EXERCISE DIRECTIONS:
Each line from the one containing "grazzie per òla collaborazione." through the end of the records below must be repeated exactly, and no other line.

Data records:
————

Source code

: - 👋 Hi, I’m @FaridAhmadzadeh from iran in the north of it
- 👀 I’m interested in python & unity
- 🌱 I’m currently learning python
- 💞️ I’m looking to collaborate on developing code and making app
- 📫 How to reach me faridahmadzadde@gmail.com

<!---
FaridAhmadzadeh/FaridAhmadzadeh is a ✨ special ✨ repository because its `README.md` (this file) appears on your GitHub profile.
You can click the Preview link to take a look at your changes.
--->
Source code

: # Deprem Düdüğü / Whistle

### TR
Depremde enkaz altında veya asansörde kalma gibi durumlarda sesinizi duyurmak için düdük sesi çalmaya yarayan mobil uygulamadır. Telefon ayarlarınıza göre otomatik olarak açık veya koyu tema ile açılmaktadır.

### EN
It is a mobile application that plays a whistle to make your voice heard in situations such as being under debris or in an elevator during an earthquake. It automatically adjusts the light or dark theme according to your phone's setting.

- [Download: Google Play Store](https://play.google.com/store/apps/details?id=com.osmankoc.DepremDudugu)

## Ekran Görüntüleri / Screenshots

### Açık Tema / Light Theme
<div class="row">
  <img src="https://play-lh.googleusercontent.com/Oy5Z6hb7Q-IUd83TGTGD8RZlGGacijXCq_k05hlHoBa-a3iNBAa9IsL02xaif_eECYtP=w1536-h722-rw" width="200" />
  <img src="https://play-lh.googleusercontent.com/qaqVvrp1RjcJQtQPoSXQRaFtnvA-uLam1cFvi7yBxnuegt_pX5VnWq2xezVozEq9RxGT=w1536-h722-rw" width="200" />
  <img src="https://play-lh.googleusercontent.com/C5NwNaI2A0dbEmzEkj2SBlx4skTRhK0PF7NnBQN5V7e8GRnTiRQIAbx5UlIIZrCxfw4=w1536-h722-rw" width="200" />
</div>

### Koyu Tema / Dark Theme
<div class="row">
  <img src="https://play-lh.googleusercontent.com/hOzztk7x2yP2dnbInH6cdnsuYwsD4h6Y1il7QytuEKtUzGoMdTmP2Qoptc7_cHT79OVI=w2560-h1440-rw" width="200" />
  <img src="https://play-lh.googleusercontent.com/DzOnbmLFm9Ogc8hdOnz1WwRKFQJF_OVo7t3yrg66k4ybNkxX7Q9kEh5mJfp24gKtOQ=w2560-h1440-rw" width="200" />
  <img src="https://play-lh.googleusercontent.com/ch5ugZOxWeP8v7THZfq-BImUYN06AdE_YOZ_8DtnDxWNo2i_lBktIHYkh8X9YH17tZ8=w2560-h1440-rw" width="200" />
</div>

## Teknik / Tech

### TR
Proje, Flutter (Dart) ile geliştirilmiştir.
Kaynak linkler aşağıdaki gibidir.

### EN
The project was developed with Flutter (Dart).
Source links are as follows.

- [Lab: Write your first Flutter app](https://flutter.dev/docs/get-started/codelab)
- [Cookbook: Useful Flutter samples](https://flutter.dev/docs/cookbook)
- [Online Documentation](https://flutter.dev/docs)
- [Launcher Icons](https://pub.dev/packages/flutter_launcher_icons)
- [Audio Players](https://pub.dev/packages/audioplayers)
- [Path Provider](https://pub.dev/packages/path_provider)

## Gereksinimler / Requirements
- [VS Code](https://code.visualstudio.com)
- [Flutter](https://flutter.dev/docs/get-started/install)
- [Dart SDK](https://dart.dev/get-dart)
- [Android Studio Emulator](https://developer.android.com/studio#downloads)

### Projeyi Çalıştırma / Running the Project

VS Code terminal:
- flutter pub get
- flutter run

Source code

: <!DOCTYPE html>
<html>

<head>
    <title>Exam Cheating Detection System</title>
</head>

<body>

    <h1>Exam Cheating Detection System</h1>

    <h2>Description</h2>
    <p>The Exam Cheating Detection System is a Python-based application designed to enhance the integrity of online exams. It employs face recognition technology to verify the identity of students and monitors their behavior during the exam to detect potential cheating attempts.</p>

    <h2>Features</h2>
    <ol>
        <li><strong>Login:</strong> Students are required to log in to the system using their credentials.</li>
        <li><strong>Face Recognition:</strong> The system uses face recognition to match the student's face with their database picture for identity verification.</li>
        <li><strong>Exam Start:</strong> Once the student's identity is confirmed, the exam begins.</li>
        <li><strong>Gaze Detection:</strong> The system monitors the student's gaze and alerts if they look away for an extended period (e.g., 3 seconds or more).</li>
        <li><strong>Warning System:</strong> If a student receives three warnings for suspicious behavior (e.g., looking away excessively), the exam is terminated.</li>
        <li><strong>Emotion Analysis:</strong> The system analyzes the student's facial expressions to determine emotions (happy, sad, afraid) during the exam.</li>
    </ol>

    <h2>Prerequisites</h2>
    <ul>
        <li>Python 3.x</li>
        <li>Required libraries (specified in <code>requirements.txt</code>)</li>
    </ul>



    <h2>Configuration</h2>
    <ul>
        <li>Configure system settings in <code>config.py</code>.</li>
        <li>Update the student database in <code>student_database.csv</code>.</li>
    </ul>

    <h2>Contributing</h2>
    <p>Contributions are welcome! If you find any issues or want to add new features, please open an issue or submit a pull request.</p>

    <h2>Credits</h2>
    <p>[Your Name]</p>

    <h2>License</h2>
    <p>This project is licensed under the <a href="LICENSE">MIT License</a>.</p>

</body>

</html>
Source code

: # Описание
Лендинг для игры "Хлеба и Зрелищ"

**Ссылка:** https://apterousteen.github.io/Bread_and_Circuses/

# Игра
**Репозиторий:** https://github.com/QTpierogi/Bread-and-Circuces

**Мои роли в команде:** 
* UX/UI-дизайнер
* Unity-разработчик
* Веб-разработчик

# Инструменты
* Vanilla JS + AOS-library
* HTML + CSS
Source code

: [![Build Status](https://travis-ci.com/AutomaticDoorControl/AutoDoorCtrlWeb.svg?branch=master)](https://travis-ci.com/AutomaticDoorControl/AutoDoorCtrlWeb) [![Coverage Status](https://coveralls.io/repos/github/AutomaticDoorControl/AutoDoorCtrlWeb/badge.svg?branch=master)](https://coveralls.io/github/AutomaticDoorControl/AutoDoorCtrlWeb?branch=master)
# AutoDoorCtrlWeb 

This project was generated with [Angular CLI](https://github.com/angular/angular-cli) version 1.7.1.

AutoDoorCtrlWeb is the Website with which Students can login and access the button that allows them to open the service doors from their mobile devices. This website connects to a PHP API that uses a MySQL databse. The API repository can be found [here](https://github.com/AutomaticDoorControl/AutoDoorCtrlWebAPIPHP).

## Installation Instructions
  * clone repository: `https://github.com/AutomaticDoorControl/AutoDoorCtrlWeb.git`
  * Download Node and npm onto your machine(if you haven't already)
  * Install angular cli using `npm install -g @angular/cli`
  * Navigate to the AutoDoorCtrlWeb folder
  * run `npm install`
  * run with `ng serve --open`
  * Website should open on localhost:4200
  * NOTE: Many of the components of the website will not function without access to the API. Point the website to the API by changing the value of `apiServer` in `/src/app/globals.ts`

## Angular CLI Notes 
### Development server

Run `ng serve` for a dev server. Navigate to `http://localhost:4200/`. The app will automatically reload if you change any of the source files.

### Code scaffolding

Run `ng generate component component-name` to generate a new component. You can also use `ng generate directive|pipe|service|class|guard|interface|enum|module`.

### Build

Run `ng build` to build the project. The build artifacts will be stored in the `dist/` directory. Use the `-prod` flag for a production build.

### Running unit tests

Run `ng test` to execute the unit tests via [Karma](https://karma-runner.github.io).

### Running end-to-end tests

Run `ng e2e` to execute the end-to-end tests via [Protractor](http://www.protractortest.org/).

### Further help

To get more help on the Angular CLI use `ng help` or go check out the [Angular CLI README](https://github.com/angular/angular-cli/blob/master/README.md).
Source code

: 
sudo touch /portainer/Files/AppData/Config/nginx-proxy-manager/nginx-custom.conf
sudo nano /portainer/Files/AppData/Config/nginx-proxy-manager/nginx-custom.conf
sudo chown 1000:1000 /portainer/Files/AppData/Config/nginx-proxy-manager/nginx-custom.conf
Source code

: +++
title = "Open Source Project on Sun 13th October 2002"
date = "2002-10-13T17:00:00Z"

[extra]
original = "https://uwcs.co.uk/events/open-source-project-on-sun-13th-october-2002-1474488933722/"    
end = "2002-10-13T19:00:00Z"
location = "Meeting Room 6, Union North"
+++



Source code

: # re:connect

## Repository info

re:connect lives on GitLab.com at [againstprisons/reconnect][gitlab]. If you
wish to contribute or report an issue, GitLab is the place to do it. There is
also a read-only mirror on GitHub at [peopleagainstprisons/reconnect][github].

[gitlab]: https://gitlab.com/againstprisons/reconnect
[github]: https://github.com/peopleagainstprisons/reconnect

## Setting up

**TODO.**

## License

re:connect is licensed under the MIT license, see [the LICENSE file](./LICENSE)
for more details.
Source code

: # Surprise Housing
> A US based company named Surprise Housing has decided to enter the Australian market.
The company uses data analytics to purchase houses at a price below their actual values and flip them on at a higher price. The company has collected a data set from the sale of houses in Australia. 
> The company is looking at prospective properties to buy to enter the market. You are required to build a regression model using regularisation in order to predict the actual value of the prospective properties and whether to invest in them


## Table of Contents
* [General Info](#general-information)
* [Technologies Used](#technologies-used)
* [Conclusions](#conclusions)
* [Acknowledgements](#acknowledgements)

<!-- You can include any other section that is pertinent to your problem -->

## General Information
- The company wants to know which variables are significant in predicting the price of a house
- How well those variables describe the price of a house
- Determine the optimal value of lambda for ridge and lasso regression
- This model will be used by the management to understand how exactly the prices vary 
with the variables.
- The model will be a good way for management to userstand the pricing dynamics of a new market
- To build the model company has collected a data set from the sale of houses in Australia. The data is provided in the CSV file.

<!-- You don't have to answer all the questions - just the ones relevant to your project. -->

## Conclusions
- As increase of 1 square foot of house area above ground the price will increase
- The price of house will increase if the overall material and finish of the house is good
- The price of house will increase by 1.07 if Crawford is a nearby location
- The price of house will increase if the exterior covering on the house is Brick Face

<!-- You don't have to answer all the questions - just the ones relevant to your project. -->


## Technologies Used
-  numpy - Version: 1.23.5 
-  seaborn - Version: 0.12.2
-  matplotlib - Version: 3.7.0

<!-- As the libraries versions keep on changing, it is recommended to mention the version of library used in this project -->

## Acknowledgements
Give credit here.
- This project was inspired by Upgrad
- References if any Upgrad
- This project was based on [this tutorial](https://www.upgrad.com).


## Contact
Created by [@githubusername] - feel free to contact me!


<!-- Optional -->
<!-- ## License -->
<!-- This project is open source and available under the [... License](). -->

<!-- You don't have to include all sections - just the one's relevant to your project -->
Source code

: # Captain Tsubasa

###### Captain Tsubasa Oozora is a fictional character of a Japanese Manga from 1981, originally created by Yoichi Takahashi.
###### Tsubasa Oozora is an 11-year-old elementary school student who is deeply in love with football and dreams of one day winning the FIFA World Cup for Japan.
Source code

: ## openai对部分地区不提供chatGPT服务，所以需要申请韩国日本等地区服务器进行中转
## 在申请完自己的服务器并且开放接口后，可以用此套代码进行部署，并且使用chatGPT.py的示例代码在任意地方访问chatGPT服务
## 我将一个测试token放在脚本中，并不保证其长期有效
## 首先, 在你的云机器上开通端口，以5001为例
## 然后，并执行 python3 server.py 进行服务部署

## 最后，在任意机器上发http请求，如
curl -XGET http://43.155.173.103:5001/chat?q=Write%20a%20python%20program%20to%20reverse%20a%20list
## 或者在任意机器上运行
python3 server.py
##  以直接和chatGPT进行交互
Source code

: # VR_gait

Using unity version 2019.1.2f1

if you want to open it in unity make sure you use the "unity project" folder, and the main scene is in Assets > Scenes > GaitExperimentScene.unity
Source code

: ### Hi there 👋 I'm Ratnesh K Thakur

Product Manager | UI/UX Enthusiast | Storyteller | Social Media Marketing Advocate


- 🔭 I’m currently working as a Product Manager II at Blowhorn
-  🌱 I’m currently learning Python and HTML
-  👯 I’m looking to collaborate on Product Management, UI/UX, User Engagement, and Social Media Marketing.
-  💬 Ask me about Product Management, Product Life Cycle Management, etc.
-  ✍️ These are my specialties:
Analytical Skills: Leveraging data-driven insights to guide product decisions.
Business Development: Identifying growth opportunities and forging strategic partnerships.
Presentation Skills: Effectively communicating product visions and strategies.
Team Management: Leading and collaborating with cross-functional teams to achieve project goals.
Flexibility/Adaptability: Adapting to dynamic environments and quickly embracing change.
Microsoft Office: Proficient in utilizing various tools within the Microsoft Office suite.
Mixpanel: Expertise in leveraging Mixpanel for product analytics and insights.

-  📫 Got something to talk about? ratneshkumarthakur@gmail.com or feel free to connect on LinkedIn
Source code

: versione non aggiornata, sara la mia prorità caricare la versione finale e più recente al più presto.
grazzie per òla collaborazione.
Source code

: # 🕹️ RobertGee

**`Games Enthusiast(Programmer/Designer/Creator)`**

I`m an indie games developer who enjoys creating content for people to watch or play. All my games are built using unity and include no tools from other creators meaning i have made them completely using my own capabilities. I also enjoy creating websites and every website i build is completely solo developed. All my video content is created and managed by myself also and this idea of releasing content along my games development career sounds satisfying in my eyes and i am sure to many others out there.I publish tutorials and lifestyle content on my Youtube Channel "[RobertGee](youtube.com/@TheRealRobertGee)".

————

OUTPUT OF THE EXERCISE:
grazzie per òla collaborazione.
Source code

: # 🕹️ RobertGee

**`Games Enthusiast(Programmer/Designer/Creator)`**

I`m an indie games developer who enjoys creating content for people to watch or play. All my games are built using unity and include no tools from other creators meaning i have made them completely using my own capabilities. I also enjoy creating websites and every website i build is completely solo developed. All my video content is created and managed by myself also and this idea of releasing content along my games development career sounds satisfying in my eyes and i am sure to many others out there.I publish tutorials and lifestyle content on my Youtube Channel "[RobertGee](youtube.com/@TheRealRobertGee)".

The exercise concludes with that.